Quattro chiacchiere fra amici che si confrontano sul futuro di uno dei maggiori quotidiani italiani. Da un capo del filo, l’uomo di uno degli azionisti del giornale, dall’altro il direttore del suo maggiore concorrente. Le intercettazioni relative all’inchiesta della procura di Bergamo su Ubi Banca portano allo scoperto, tra l’altro, il rapporto che intercorre tra Giovanni Bazoli, banchiere di lungo corso e presidente emerito di Intesa Sanpaolo – all’epoca presidente del Consiglio di Sorveglianza dell’istituto – ed Ezio Mauro, nel 2014 direttore responsabile di Repubblica. A Via Solferino erano mesi agitati perché all’allora direttore, Ferruccio De Bortoli, era stato dato il foglio di via ed entro aprile 2015 si sarebbe dovuto trovare un sostituto. Questione non da poco anche per Mauro. “Sei di nuovo dentro una bufera, ma se tu lo tieni in mano (il giornale, ndr), io sono tranquillo”, dice a Nanni Bazoli – come lo chiamano gli amici e anche lo stesso Mauro – che commenta: “Adesso la situazione ha ancora un margine di incertezza e ti spiegherò se ci vediamo…” – ipotizzando poi un viaggio a Roma – “perché niente, devo vedere Napolitano… Insomma, devo, tengo rapporti con lui, nonostante lui adesso sia un privato cittadino o meglio un senatore… probabilmente domani lo sento e ci vediamo”.

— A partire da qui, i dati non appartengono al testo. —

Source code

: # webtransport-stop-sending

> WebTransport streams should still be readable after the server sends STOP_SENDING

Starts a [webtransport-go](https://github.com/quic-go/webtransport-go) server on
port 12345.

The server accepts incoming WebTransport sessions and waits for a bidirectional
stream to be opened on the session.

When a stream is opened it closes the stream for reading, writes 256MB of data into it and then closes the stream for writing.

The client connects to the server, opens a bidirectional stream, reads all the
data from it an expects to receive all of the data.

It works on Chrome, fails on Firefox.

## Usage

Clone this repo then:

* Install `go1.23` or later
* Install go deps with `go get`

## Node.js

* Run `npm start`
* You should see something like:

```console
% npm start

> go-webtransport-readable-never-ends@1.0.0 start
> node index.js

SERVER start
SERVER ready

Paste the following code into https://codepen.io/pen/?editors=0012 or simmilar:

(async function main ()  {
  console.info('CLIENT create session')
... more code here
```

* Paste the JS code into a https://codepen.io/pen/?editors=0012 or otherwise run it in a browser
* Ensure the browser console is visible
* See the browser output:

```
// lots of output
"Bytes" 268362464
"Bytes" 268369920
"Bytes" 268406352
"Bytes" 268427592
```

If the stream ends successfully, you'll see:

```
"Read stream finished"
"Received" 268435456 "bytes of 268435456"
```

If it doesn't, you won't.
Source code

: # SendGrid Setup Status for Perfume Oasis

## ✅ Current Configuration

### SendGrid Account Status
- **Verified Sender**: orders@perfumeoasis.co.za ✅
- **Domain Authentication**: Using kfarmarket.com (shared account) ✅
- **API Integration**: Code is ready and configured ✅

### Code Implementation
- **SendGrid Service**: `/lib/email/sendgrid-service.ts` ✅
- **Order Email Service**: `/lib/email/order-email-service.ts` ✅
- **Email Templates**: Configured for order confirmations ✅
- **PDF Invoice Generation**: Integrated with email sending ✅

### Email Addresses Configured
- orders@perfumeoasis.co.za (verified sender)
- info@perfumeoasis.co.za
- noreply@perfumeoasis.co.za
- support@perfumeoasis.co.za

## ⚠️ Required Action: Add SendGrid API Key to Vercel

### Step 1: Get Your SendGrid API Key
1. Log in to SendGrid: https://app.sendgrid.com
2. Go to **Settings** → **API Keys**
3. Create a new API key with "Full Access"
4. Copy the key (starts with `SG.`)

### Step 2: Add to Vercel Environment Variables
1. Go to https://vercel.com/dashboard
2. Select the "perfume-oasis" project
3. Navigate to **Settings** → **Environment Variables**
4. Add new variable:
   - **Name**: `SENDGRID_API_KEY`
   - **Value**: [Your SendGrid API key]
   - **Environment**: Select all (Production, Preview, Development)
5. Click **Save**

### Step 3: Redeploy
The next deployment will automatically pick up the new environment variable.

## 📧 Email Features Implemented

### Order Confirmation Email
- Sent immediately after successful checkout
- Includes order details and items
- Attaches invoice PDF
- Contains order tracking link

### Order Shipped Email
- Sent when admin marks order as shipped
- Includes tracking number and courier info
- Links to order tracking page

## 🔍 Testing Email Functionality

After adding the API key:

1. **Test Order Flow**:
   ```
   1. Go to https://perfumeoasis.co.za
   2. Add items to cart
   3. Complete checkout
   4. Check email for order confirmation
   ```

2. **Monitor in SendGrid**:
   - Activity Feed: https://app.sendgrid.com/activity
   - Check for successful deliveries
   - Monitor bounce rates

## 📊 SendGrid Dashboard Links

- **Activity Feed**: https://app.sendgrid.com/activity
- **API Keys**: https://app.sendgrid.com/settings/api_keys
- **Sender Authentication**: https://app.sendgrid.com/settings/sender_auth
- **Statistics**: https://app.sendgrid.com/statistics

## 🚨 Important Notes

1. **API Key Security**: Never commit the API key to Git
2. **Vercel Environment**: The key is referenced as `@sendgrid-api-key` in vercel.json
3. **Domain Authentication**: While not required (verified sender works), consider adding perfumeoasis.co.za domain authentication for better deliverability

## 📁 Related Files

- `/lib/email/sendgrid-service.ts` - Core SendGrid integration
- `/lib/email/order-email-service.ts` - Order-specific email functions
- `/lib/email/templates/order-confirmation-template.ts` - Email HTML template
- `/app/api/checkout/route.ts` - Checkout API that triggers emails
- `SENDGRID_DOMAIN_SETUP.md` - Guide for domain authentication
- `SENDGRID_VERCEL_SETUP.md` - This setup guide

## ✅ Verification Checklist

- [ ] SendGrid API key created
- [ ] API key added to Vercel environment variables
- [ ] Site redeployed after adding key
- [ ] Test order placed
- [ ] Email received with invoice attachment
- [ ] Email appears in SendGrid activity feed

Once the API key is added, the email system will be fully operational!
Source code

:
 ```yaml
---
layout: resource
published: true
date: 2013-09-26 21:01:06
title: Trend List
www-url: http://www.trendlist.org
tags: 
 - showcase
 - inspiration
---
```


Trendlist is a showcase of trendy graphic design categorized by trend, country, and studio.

Il direttore di Repubblica ribadisce il concetto della “presa in carico”: “Però non lavartene le mani, Nanni, perché in passato hai impedito delle porcherie…”. “Eh, lo so“- ribatte – “ma proprio se io non posso farci niente, io non voglio avallare le porcherie. Certamente, guarda, o riesco ancora a fare qualche cosa o altrimenti sottolineerò l’uscita… Capisci? Se esco, non esco alla chetichella”. Parole che fanno crescere l’ansia di Mauro: “Però sarebbe molto più grave se facessero una scelta sciagurata per il Corriere dal punto di vista della democrazia”. “Eh, lo so. Guarda – replica il banchiere -, domani saprò qualcosa di più perché ho fatto un passo proprio oggi e attendo la risposta domani. Tu lo sai, quello che io ho potuto fare è sempre e solo di evitare il peggio. Ecco, se lascia spazio per questo ruolo, bene, altrimenti esco e sottolineerò l’uscita e… niente da fare”.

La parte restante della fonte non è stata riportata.